South African President Cyril Ramaphosa has overseen the launch of massive hydrogen-powered trucks at a mine in Limpopo today.
Anglo American has launched the nuGen truck, which will run on hydrogen fuel cell and a battery pack. The ultra-class truck – the largest such vehicle in operation – will be able to carry 290 tonnes of load. The truck itself weighs 220 tonnes, giving a total laden weight of 510 tonnes.
The truck is debuting at the Mogalakwena PGM mine in Mokopane.
“It’s a smart step for Anglo American but a giant leap for South Africa’s hydrogen economy as we move into the future,” said Ramaphosa at the event. “We are making history right here.”

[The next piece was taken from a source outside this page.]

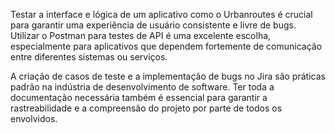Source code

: Testar a interface e lógica de um aplicativo como o Urbanroutes é crucial para garantir uma experiência de usuário consistente e livre de bugs. Utilizar o Postman para testes de API é uma excelente escolha, especialmente para aplicativos que dependem fortemente de comunicação entre diferentes sistemas ou serviços.

A criação de casos de teste e a implementação de bugs no Jira são práticas padrão na indústria de desenvolvimento de software. Ter toda a documentação necessária também é essencial para garantir a rastreabilidade e a compreensão do projeto por parte de todos os envolvidos.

Anglo American made pledges to assist South Africa to achieve a cleaner energy future at the South Africa Investment Conference. The launch of this hydrogen truck will go some way in meeting its commitments.
Ramaphosa will oversee a demonstration of the nuGen truck and then tour Anglo American’s site. He will visit the mining company’s hydrogen complex, which has the largest electrolyser in Africa.
“South Africa is committed to taking the necessary actions” to meet the Paris Agreement, Ramaphosa said. “It is a path that requires justice that requires we leave no one behind. No employees left behind, no communities. The just transition must be underpinned by justice.”
Anglo American CEO Mark Cutifani, presenting first quarter results recently said the hydrogen truck would prove “up this technology at scale for real world mine conditions”. The trucks are “expected to displace up to 80% of our on-site diesel emissions”.
A conventional diesel truck of this size would use around 3,000 litres per day of diesel, generating eight tonnes of CO2. Anglo American intends to use South Africa to prove up its hydrogen truck technology. It will then expand this to Chile.
The miner plans to retrofit 40 diesel trucks at Mogalakwena to run on hydrogen. It will then expand globally, taking the technology to its 400 strong fleet.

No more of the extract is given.